TASK DETAILS: Print the line containing "Medium | 1 hour |" and every later line of the records. Keep each one exactly as given, ending with the last.

DATA section start

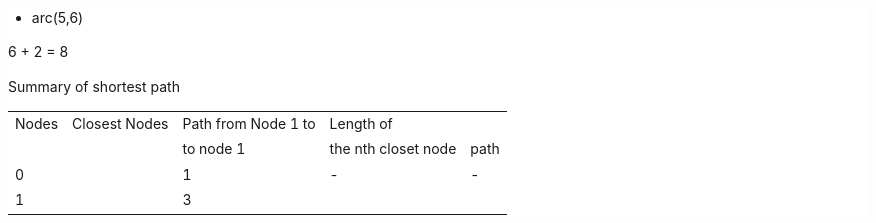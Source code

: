 + arc(5,6)
</td>
<td>
6 + 2 = 8
</td>
</tr>
</table>
<p>
Summary of shortest path
</p>
<table border="0">
<tr>
<td>
Nodes
</td>
<td>
Closest Nodes
</td>
<td>
Path from Node 1 to
</td>
<td>
Length of
</td>
</tr>
<tr>
<td>
</td>
<td>
</td>
<td>
to node 1
</td>
<td>
the nth closet node
</td>
<td>
path
</td>
</tr>
<tr>
<td>
0
</td>
<td>
</td>
<td>
1
</td>
<td>
-
</td>
<td>
-
</td>
</tr>
<tr>
<td>
1
</td>
<td>
</td>
<td>
3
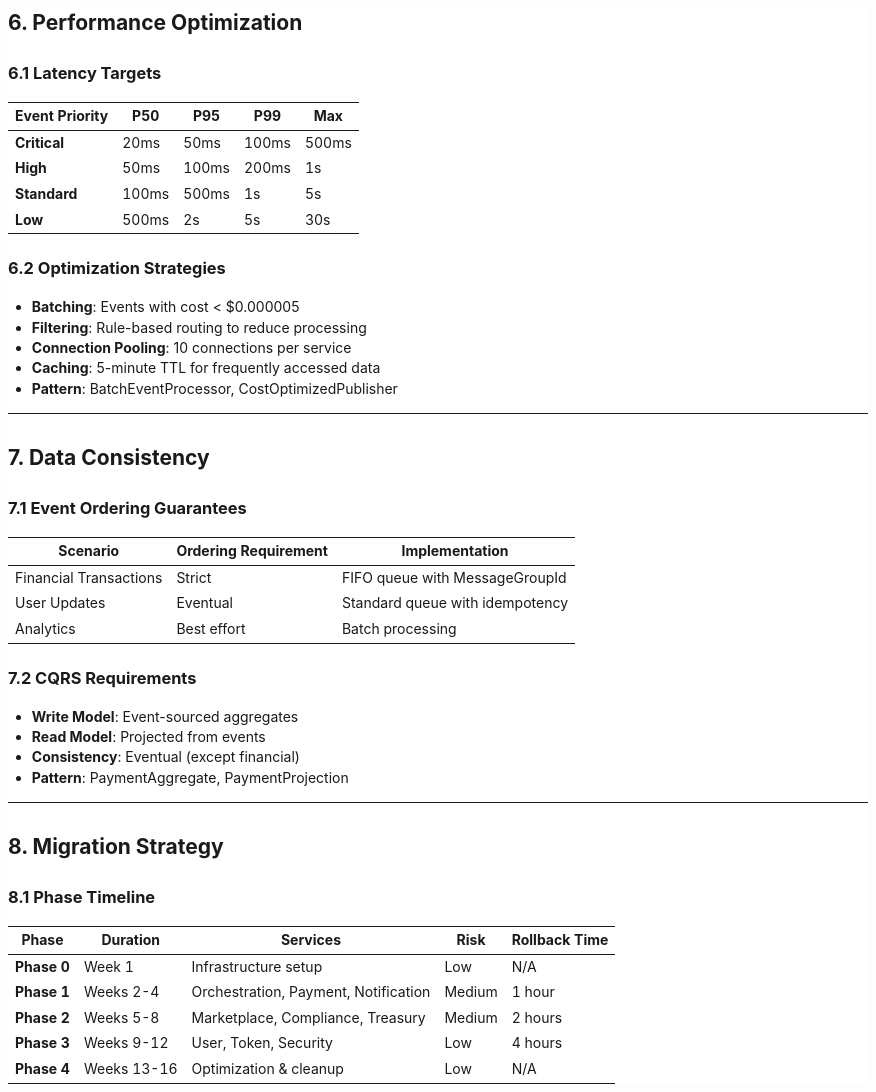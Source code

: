 
## 6. Performance Optimization

### 6.1 Latency Targets

| Event Priority | P50 | P95 | P99 | Max |
|---------------|-----|-----|-----|-----|
| **Critical** | 20ms | 50ms | 100ms | 500ms |
| **High** | 50ms | 100ms | 200ms | 1s |
| **Standard** | 100ms | 500ms | 1s | 5s |
| **Low** | 500ms | 2s | 5s | 30s |

### 6.2 Optimization Strategies

- **Batching**: Events with cost < $0.000005
- **Filtering**: Rule-based routing to reduce processing
- **Connection Pooling**: 10 connections per service
- **Caching**: 5-minute TTL for frequently accessed data
- **Pattern**: BatchEventProcessor, CostOptimizedPublisher

---

## 7. Data Consistency

### 7.1 Event Ordering Guarantees

| Scenario | Ordering Requirement | Implementation |
|----------|---------------------|----------------|
| Financial Transactions | Strict | FIFO queue with MessageGroupId |
| User Updates | Eventual | Standard queue with idempotency |
| Analytics | Best effort | Batch processing |

### 7.2 CQRS Requirements

- **Write Model**: Event-sourced aggregates
- **Read Model**: Projected from events
- **Consistency**: Eventual (except financial)
- **Pattern**: PaymentAggregate, PaymentProjection

---

## 8. Migration Strategy

### 8.1 Phase Timeline

| Phase | Duration | Services | Risk | Rollback Time |
|-------|----------|----------|------|---------------|
| **Phase 0** | Week 1 | Infrastructure setup | Low | N/A |
| **Phase 1** | Weeks 2-4 | Orchestration, Payment, Notification | Medium | 1 hour |
| **Phase 2** | Weeks 5-8 | Marketplace, Compliance, Treasury | Medium | 2 hours |
| **Phase 3** | Weeks 9-12 | User, Token, Security | Low | 4 hours |
| **Phase 4** | Weeks 13-16 | Optimization & cleanup | Low | N/A |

DATA section end

TASK RESULT:
| **Phase 1** | Weeks 2-4 | Orchestration, Payment, Notification | Medium | 1 hour |
| **Phase 2** | Weeks 5-8 | Marketplace, Compliance, Treasury | Medium | 2 hours |
| **Phase 3** | Weeks 9-12 | User, Token, Security | Low | 4 hours |
| **Phase 4** | Weeks 13-16 | Optimization & cleanup | Low | N/A |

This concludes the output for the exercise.